Practical advice for the ancient Israelite not to put on airs and attempt to place themselves on a par with the powerful men for it is better to be humble and be lifted up than to be arrogant and brought low. Come into the presence of the king in humility without the pretension of the “great” men. Let him raise you up. Do not put yourself in a position to be knocked down several notches.

The Christian faith is one of denial, humility, and the diminuation of Self.

Romans 12:3 For I say, through the grace given unto me, to every man that is among you, not to think of himself more highly than he ought to think; but to think soberly, according as God hath dealt to every man the measure of faith.

1Peter 5:6 Humble yourselves therefore under the mighty hand of God, that he may exalt you in due time: 7 Casting all your care upon him; for he careth for you.

James 4:10 Humble yourselves in the sight of the Lord, and he shall lift you up.

When you come to God, acting as if He’s very fortunate to have you on His “team” then God will need to knock your legs out from under you. And don’t think that if you’re so meek and miserable that you are humble. There is a tyranny of the so called weak, where they become the center of the universe, and direct others not through command or threat but through emotional manipulation and pity. You can be very arrogant without seeming so on the surface. And arrogance, lifting yourself up, is ungodly behavior for a Christian. Tell me, something, whether you seem to be a tough guy and “all that and a bag o’ chips” or if you are meek and mild and just a doormat for everyone to wipe their feet on, are you proud?

Psalm 10:4 The wicked, through the pride of his countenance, will not seek after God: God is not in all his thoughts.

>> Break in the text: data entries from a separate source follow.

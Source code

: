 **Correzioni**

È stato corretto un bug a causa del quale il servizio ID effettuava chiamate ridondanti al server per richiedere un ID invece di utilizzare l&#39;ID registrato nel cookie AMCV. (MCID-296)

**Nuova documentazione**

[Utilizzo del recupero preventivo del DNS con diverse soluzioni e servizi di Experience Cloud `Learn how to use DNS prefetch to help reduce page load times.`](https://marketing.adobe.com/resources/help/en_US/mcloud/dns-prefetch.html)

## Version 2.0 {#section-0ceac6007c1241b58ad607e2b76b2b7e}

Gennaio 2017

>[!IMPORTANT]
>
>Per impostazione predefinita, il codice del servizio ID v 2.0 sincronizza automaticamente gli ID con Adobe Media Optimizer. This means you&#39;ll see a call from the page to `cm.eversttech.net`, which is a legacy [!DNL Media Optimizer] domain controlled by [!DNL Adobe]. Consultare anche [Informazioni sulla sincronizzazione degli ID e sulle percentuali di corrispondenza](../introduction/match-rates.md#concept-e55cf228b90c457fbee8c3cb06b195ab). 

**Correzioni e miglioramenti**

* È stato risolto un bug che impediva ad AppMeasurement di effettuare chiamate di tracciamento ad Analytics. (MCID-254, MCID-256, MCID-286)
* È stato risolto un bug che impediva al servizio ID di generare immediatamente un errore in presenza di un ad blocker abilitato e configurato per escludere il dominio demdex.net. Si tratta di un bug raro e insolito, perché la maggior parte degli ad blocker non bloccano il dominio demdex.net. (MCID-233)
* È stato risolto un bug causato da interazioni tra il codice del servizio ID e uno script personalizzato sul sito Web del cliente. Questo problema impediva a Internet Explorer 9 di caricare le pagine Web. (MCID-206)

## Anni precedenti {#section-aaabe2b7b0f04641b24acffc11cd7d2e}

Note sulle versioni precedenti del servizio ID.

If you have pride in Self, whether it be a vain extolling of your own accomplishments and your man or womanhood, or if you be a behind the scenes emotional manipulator demanding that everyone kowtow to you, you are proud and therefore, in God’s eyes, acting as one of the wicked unsaved persons.

Proverbs 16:18 Pride goeth before destruction, and an haughty spirit before a fall.

Look around you at the people you love. Look carefully. Who will God have to take away from you in order to get you to look up and quit kissing the mirror? Come before God in humility so that He can lift you up. In these verses lie one of the three times the words “Come up hither (here)” are used in the Bible. The other two times are;

Revelation 4:1 After this I looked, and, behold, a door was opened in heaven: and the first voice which I heard was as it were of a trumpet talking with me; which said, Come up hither, and I will shew thee things which must be hereafter.

Revelation 11:12 And they heard a great voice from heaven saying unto them, Come up hither. And they ascended up to heaven in a cloud; and their enemies beheld them.

This is the foundation for some Bible commentators saying that there will be multiple “translations” or what are popularly called “raptures”. At least one, Dr. Ruckman, insists that there will be a “rapture” of the church before the Tribulation begins and one of the believing Jews during the Tribulation with the first “Come up hither” referring to Christ’s ascension and the resurrection of the dead Old Testament saints in Jerusalem (Matthew 27:52). These things are interesting to discuss but I would not make them issues for argument. Pride tends to creep into arguments and then we forget to keep the main thing the main thing, which is our relationship with Jesus Christ.

Just believe on and trust in the Lord Jesus Christ so that some day God will say to you, “COME UP HERE!”.